Task statement:
Set down exactly, from the records below, the line with "cannot be lowered." through the line with "teknikker fra HCI", and nothing else.

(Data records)

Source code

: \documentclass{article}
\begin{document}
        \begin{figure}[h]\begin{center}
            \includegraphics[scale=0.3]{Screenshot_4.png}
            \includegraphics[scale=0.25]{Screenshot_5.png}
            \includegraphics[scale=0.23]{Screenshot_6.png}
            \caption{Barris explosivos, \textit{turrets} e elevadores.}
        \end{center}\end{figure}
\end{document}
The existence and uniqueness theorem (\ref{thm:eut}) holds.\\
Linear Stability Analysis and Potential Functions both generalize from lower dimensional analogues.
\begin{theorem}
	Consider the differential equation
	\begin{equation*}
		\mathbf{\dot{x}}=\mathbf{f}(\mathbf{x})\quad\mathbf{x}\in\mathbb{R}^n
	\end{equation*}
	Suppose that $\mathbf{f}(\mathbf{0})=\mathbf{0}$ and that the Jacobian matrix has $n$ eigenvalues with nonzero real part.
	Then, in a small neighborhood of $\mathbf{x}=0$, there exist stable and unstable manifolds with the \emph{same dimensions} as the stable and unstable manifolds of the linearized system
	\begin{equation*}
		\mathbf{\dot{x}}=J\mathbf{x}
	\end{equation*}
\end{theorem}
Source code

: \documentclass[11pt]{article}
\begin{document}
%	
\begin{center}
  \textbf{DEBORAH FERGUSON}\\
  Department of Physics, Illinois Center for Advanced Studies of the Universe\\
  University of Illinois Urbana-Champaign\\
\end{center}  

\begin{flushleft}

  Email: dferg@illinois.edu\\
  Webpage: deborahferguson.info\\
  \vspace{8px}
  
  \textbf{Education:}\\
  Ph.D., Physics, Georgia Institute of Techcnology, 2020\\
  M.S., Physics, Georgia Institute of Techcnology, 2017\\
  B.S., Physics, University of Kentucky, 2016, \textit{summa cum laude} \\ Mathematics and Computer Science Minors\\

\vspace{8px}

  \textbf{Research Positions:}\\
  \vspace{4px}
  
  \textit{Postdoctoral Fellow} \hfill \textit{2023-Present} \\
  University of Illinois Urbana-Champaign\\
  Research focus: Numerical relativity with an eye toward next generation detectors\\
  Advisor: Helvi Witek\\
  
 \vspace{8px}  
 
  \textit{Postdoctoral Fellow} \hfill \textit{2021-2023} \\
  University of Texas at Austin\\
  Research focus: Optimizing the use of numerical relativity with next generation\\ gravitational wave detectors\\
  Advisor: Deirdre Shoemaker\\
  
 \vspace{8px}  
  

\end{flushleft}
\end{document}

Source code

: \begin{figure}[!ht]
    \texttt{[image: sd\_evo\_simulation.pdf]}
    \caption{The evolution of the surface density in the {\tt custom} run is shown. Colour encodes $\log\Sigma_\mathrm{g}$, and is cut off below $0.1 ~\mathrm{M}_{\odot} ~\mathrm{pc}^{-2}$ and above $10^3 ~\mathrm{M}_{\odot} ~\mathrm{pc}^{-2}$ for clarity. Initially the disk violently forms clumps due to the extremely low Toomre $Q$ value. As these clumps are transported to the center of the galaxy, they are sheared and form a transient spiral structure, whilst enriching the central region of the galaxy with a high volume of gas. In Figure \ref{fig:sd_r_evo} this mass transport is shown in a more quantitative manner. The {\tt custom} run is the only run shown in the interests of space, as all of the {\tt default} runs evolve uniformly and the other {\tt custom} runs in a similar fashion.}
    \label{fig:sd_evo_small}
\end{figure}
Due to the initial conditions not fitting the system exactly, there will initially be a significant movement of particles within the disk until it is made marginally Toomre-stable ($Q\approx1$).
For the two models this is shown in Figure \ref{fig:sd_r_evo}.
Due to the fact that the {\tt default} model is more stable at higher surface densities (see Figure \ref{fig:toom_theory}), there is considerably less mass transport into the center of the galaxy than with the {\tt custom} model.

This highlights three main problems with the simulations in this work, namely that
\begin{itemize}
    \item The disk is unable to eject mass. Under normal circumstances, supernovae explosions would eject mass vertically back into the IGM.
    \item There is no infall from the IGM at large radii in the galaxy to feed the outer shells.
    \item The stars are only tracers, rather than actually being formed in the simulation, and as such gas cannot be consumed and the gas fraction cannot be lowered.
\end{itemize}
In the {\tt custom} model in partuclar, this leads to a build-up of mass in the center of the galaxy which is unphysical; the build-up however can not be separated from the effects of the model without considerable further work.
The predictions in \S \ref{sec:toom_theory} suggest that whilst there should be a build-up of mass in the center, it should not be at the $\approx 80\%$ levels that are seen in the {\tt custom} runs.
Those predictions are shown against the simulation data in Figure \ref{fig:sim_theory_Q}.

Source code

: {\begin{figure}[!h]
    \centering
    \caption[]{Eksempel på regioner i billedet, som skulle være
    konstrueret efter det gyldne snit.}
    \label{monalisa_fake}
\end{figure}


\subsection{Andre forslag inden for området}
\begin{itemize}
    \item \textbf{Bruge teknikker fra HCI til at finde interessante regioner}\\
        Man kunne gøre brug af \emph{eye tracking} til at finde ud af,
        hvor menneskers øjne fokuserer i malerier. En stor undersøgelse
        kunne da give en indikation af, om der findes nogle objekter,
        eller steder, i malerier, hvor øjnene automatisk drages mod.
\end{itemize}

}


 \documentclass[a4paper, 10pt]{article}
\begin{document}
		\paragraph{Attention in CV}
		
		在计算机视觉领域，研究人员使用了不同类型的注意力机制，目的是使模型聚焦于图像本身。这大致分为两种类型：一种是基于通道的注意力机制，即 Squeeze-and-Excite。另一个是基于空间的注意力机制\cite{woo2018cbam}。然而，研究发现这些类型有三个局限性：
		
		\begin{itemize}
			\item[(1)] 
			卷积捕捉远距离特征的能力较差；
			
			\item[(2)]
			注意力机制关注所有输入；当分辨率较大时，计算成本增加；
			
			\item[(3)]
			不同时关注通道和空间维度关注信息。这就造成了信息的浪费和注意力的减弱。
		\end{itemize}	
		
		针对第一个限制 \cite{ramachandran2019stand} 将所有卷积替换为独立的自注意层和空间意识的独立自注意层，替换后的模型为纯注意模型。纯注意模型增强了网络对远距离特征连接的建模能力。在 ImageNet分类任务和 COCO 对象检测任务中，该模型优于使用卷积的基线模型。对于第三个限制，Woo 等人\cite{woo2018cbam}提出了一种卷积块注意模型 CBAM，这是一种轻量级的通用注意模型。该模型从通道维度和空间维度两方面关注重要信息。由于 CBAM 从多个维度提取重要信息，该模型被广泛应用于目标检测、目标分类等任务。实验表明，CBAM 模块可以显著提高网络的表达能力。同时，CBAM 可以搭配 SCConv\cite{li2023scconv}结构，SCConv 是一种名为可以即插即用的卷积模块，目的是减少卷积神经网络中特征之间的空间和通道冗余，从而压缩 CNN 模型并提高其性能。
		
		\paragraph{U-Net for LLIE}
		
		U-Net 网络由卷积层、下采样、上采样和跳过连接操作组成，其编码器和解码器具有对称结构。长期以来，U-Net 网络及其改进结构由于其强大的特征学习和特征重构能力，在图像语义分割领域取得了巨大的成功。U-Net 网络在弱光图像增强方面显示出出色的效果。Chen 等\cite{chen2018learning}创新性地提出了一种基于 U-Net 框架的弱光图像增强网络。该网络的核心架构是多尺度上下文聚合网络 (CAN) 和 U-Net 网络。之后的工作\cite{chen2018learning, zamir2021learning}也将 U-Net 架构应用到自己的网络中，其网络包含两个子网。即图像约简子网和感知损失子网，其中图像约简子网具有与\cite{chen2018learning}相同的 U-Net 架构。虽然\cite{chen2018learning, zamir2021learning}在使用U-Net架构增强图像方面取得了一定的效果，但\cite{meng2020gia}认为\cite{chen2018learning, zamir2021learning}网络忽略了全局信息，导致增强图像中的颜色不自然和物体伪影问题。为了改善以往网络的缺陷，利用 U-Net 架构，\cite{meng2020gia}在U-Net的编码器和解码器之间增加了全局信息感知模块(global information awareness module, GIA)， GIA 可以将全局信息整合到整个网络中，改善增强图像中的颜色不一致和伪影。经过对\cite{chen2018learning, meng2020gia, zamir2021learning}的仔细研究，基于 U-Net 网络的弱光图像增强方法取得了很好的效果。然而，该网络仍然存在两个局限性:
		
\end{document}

Response:
    \item The stars are only tracers, rather than actually being formed in the simulation, and as such gas cannot be consumed and the gas fraction cannot be lowered.
\end{itemize}
In the {\tt custom} model in partuclar, this leads to a build-up of mass in the center of the galaxy which is unphysical; the build-up however can not be separated from the effects of the model without considerable further work.
The predictions in \S \ref{sec:toom_theory} suggest that whilst there should be a build-up of mass in the center, it should not be at the $\approx 80\%$ levels that are seen in the {\tt custom} runs.
Those predictions are shown against the simulation data in Figure \ref{fig:sim_theory_Q}.

Source code

: {\begin{figure}[!h]
    \centering
    \caption[]{Eksempel på regioner i billedet, som skulle være
    konstrueret efter det gyldne snit.}
    \label{monalisa_fake}
\end{figure}


\subsection{Andre forslag inden for området}
\begin{itemize}
    \item \textbf{Bruge teknikker fra HCI til at finde interessante regioner}\\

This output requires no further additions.